Cracks: Your first priority is to keep cracks from spreading. Patch cracks with superglue or clear packing tape to stabilize the pane. If you won't be able to replace the window for some time, line the window with plastic sheeting to keep any loose pieces from falling out.

Holes: For small holes (like those made by a BB pistol), use clear nail polish to fill the hole layer by layer. For bigger holes (like those left by an errant baseball), use plastic sheeting or a piece of tarp to cover the hole. If you have a window grid, attach the tarp to the grid instead of the outside frame so you don't block all your natural sunlight.

Missing Panes: If most of the pane is gone, remove any remaining pieces from the frame. You may need to crack bigger pieces so you can lift them out. Be sure to have a trashcan nearby for easy disposal and wear gloves during removal.
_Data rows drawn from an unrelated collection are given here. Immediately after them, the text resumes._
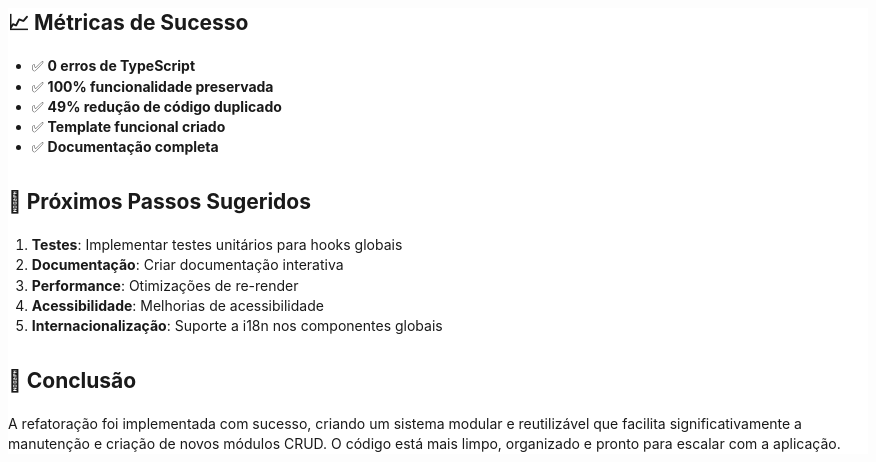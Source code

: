 ## 📈 Métricas de Sucesso

- ✅ **0 erros de TypeScript**
- ✅ **100% funcionalidade preservada**
- ✅ **49% redução de código duplicado**
- ✅ **Template funcional criado**
- ✅ **Documentação completa**

## 🔮 Próximos Passos Sugeridos

1. **Testes**: Implementar testes unitários para hooks globais
2. **Documentação**: Criar documentação interativa
3. **Performance**: Otimizações de re-render
4. **Acessibilidade**: Melhorias de acessibilidade
5. **Internacionalização**: Suporte a i18n nos componentes globais

## 🎉 Conclusão

A refatoração foi implementada com sucesso, criando um sistema modular e reutilizável que facilita significativamente a manutenção e criação de novos módulos CRUD. O código está mais limpo, organizado e pronto para escalar com a aplicação.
Then sweep the sill and frame with a dry paintbrush to remove leftover glass. Cover the gap with tarp, heavy duty trash bags, or plywood. Remember, it doesn't have to be pretty, it just has to keep the insects and rain out until you can get a new window.
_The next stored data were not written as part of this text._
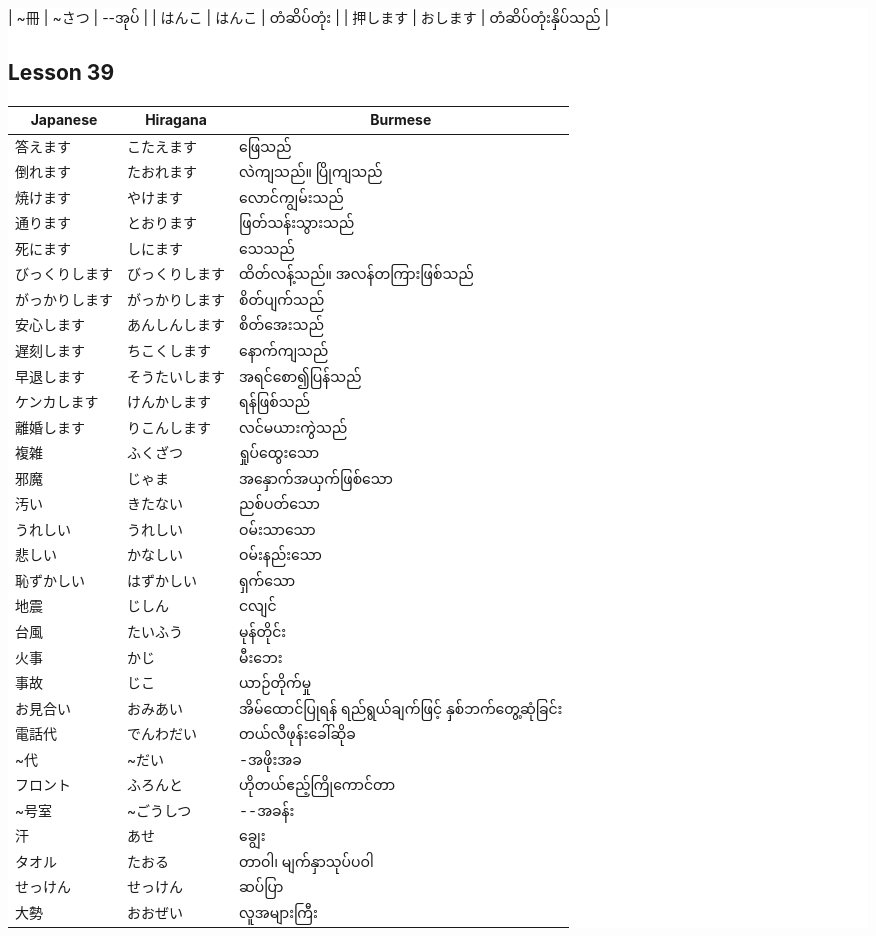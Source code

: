 | ~冊 | ~さつ | --အုပ် |
| はんこ | はんこ | တံဆိပ်တုံး |
| 押します | おします | တံဆိပ်တုံးနှိပ်သည် |

## Lesson 39

| Japanese | Hiragana | Burmese |
|---|---|---|
| 答えます | こたえます | ဖြေသည် |
| 倒れます | たおれます | လဲကျသည်။ ပြိုကျသည် |
| 焼けます | やけます | လောင်ကျွမ်းသည် |
| 通ります | とおります | ဖြတ်သန်းသွားသည် |
| 死にます | しにます | သေသည် |
| びっくりします | びっくりします | ထိတ်လန့်သည်။ အလန်တကြားဖြစ်သည် |
| がっかりします | がっかりします | စိတ်ပျက်သည် |
| 安心します | あんしんします | စိတ်အေးသည် |
| 遅刻します | ちこくします | နောက်ကျသည် |
| 早退します | そうたいします | အရင်စော၍ပြန်သည် |
| ケンカします | けんかします | ရန်ဖြစ်သည် |
| 離婚します | りこんします | လင်မယားကွဲသည် |
| 複雑 | ふくざつ | ရှုပ်ထွေးသော |
| 邪魔 | じゃま | အနှောက်အယှက်ဖြစ်သော |
| 汚い | きたない | ညစ်ပတ်သော |
| うれしい | うれしい | ဝမ်းသာသော |
| 悲しい | かなしい | ဝမ်းနည်းသော |
| 恥ずかしい | はずかしい | ရှက်သော |
| 地震 | じしん | ငလျင် |
| 台風 | たいふう | မုန်တိုင်း |
| 火事 | かじ | မီးဘေး |
| 事故 | じこ | ယာဉ်တိုက်မှု |
| お見合い | おみあい | အိမ်ထောင်ပြုရန် ရည်ရွယ်ချက်ဖြင့် နှစ်ဘက်တွေ့ဆုံခြင်း |
| 電話代 | でんわだい | တယ်လီဖုန်းခေါ်ဆိုခ |
| ~代 | ~だい | -အဖိုးအခ |
| フロント | ふろんと | ဟိုတယ်ဧည့်ကြိုကောင်တာ |
| ~号室 | ~ごうしつ | --အခန်း |
| 汗 | あせ | ချွေး |
| タオル | たおる | တာဝါ၊ မျက်နှာသုပ်ပဝါ |
| せっけん | せっけん | ဆပ်ပြာ |
| 大勢 | おおぜい | လူအများကြီး |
3. Contact a Window Contractor

In some of the cases listed above, you may be able to stave off the worst inclement weather and pests with a short-term sealant. But those fixes are only temporary. When you are ready to replace your window, consult with our expert contractors at Sunrise Windows & Door Depot.

A contractor will help you decide on your best replacement options. For example, you may want to install these features:

  • Shatter-Proof Glass: Reinforced panes prevent typical breaks and increase your home's security.
  • Window Film: Window film makes glass shatter-resistant. It also comes with tints to increase your privacy and energy efficiency, or printed designs (such as faux stained glass).
  • Reinforced Casements: Strong casements keep the window frame from bending when the pane breaks.
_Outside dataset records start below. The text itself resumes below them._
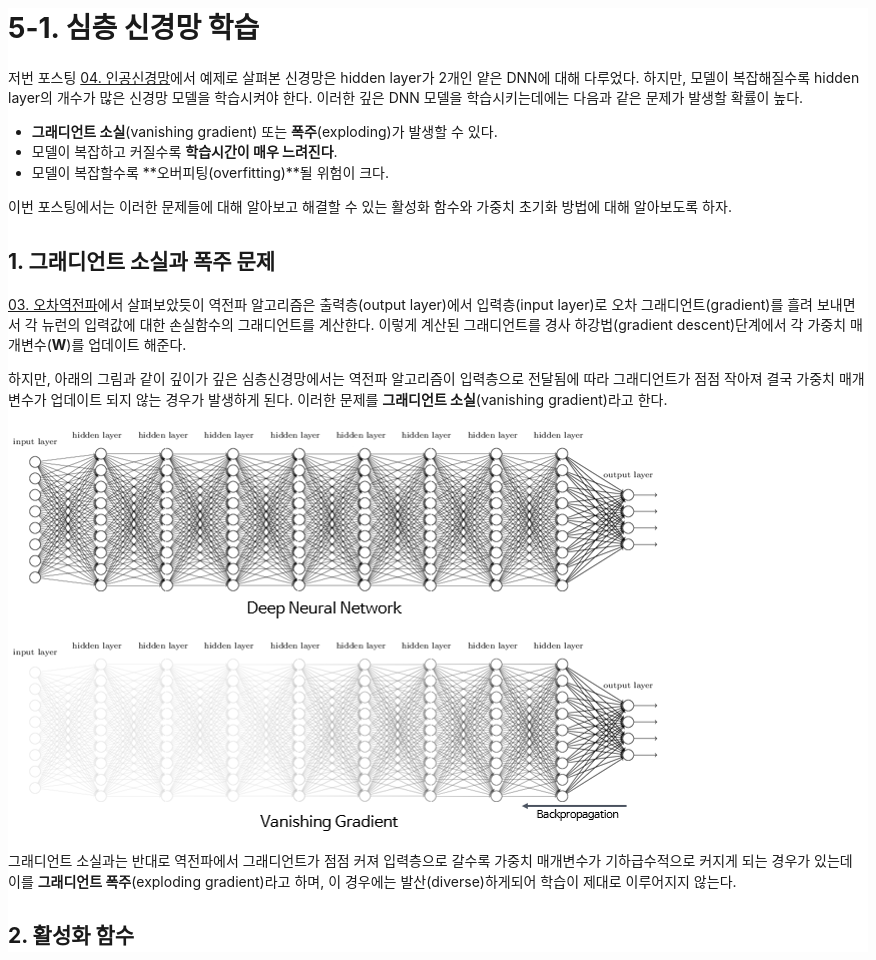 # 5-1. 심층 신경망 학습



저번 포스팅 [04. 인공신경망](http://excelsior-cjh.tistory.com/172?category=940400)에서 예제로 살펴본 신경망은 hidden layer가 2개인 얕은 DNN에 대해 다루었다. 하지만, 모델이 복잡해질수록 hidden layer의 개수가 많은 신경망 모델을 학습시켜야 한다. 이러한 깊은 DNN 모델을 학습시키는데에는 다음과 같은 문제가 발생할 확률이 높다.

- **그래디언트 소실**(vanishing gradient) 또는 **폭주**(exploding)가 발생할 수 있다.
- 모델이 복잡하고 커질수록 **학습시간이 매우 느려진다**.
- 모델이 복잡할수록 **오버피팅(overfitting)**될 위험이 크다.

이번 포스팅에서는 이러한 문제들에 대해 알아보고 해결할 수 있는 활성화 함수와 가중치 초기화 방법에 대해  알아보도록 하자.



## 1. 그래디언트 소실과 폭주 문제

[03. 오차역전파](http://excelsior-cjh.tistory.com/171?category=940400)에서 살펴보았듯이 역전파 알고리즘은 출력층(output layer)에서 입력층(input layer)로 오차 그래디언트(gradient)를 흘려 보내면서 각 뉴런의 입력값에 대한 손실함수의 그래디언트를 계산한다. 이렇게 계산된 그래디언트를 경사 하강법(gradient descent)단계에서 각 가중치 매개변수($\mathbf{W}$)를 업데이트 해준다. 

하지만, 아래의 그림과 같이 깊이가 깊은 심층신경망에서는 역전파 알고리즘이 입력층으로 전달됨에 따라 그래디언트가 점점 작아져 결국 가중치 매개변수가 업데이트 되지 않는 경우가 발생하게 된다. 이러한 문제를 **그래디언트 소실**(vanishing gradient)라고 한다. 

![](./images/vanishing.png)



그래디언트 소실과는 반대로 역전파에서 그래디언트가 점점 커져 입력층으로 갈수록 가중치 매개변수가 기하급수적으로 커지게 되는 경우가 있는데 이를 **그래디언트 폭주**(exploding gradient)라고 하며, 이 경우에는 발산(diverse)하게되어 학습이 제대로 이루어지지 않는다. 



## 2. 활성화 함수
Talk to your Sunrise Windows & Door Depot contractor about any other concerns you may have, such as energy efficiency, privacy, and color options.

4. Contact Your Insurance Company

After you've spoken to a contractor, contact your insurance company. The entire cost of the replacement may fall under your homeowner's insurance policy.

Most homeowner's policies cover "acts of God," such as storm damage, and vandalism. But if the damage was the result of negligence, your insurer may not cover the full replacement cost. If you think you may have an insurance claim, be sure to document the damage before, during, and after clean up.

Also ask your agent how the claim will affect your insurance costs. Where you live and what kind of policy you have determines whether a single claim will increase your premium.

A broken window can be frustrating and inconvenient. But by following these steps, you can get the damage cleaned up, repaired, and paid for safely and efficiently.